_Task description_
Among the lines of the material, copy those that hold the string "last".

_Data to process_
>>>

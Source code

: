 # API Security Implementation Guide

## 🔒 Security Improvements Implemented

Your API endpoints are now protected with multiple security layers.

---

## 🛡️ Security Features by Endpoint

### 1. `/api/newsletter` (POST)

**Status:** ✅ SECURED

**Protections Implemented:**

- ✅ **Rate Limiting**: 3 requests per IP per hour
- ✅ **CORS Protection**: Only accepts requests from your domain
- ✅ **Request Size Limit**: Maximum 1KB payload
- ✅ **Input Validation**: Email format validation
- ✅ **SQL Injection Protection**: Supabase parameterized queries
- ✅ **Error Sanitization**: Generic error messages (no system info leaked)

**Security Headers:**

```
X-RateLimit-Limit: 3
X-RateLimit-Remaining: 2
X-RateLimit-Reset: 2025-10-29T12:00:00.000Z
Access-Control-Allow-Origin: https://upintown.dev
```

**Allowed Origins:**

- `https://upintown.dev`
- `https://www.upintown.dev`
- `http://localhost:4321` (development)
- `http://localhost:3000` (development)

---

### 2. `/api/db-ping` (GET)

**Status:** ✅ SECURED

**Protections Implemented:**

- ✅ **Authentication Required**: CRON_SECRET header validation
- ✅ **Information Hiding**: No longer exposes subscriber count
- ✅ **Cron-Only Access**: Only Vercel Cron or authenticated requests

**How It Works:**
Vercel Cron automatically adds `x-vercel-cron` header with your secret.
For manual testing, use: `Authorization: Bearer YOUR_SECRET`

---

<<<
>>>

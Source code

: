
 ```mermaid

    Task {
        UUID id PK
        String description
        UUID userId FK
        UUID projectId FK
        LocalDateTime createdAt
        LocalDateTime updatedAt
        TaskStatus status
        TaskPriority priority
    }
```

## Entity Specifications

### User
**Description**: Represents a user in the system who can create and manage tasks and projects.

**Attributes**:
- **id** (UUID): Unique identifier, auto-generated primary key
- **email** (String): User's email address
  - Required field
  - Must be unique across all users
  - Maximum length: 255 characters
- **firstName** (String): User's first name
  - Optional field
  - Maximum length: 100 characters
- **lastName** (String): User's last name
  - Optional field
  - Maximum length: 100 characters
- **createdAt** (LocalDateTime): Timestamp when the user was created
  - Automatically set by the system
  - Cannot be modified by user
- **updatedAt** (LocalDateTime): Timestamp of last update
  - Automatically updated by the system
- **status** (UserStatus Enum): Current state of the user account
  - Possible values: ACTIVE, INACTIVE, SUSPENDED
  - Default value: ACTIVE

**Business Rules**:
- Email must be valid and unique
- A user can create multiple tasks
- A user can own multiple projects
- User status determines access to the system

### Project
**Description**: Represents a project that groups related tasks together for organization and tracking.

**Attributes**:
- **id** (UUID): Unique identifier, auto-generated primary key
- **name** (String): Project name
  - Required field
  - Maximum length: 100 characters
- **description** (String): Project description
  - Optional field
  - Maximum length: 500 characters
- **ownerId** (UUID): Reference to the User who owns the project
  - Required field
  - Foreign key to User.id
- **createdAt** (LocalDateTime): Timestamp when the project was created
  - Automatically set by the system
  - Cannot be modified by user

<<<

_Answer below_
- **lastName** (String): User's last name
- **updatedAt** (LocalDateTime): Timestamp of last update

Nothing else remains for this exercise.